Veinticinco años después, el 11-S se conmemora en medio de una pelea política
El aniversario del 11 de septiembre sumó un séptimo momento de silencio en homenaje a quienes murieron por enfermedades vinculadas al polvo tóxico. La publicación de miles de archivos sobre la Zona Cero, la polémica por la presencia del alcalde Zohran Mamdani y una nueva guerra en Medio Oriente atravesaron la conmemoración.
Nueva York. A las 8:46 de la mañana de este viernes, la hora exacta en que el vuelo 11 de American Airlines se incrustó en la Torre Norte, el Bajo Manhattan volvió a quedarse en silencio. Es el primero de siete momentos de silencio. Hasta el año pasado eran seis: dos por cada torre alcanzada, dos por cada torre caída, uno por el Pentágono y uno por el campo de Shanksville. Este año se agregó un séptimo, al final de la lectura de los 2.983 nombres, y ese séptimo es el que explica por qué el aniversario número 25 no es una efeméride sino una noticia.

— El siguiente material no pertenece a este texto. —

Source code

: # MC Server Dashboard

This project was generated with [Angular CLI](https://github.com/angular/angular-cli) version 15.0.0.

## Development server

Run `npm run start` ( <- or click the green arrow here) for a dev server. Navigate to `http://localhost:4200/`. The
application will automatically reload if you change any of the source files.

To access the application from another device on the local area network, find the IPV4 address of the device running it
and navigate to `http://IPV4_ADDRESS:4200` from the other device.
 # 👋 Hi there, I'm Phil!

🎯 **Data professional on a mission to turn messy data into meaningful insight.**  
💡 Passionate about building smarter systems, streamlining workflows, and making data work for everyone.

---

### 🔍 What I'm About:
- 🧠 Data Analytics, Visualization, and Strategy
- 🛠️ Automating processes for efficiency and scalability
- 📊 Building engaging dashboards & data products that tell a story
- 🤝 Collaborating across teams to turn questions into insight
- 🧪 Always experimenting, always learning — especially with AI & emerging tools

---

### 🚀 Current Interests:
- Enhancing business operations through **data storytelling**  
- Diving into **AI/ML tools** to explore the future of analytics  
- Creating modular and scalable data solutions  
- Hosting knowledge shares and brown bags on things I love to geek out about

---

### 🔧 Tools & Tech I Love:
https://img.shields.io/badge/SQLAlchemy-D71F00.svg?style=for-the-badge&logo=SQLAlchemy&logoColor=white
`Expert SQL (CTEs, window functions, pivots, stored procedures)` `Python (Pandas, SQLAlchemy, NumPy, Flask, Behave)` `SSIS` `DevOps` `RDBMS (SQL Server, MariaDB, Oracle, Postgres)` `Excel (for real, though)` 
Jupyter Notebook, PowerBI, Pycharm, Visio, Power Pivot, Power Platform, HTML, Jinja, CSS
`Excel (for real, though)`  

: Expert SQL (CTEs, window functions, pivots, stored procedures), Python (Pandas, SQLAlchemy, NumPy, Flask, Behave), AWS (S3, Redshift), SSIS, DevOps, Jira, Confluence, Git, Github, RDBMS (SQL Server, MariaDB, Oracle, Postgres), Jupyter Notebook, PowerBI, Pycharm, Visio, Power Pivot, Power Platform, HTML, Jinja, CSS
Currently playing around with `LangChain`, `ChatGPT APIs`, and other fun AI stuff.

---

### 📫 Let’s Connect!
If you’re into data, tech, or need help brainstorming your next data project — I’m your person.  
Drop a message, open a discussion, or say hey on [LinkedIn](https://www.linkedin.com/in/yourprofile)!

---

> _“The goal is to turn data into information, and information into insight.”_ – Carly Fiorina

Está dedicado a los que murieron después. Más de 9.000 personas fallecieron por enfermedades derivadas del polvo tóxico que dejaron las torres al derrumbarse, casi el triple de las que murieron aquella mañana. Los casos de cáncer vinculados al World Trade Center pasaron de 3.200 en 2015 a cerca de 53.000 este año. Michael Bloomberg, alcalde entre 2002 y 2013 y hoy presidente del directorio del Memorial, dijo al anunciar la incorporación del séptimo silencio que la devastación del 11 de septiembre se extendió mucho más allá de ese único día.
Los papeles
Tres días antes de la ceremonia, el martes, el alcalde Zohran Mamdani dio la noticia que reordenó la semana: la ciudad publicó más de 170.000 páginas de archivos municipales sobre la respuesta oficial a los atentados y sobre la calidad del aire en la Zona Cero. Los documentos, disponibles en un portal público, sugieren que funcionarios de la ciudad conocían la presencia de asbesto y otros materiales tóxicos mientras declaraban en público que era seguro respirar en el sur de Manhattan.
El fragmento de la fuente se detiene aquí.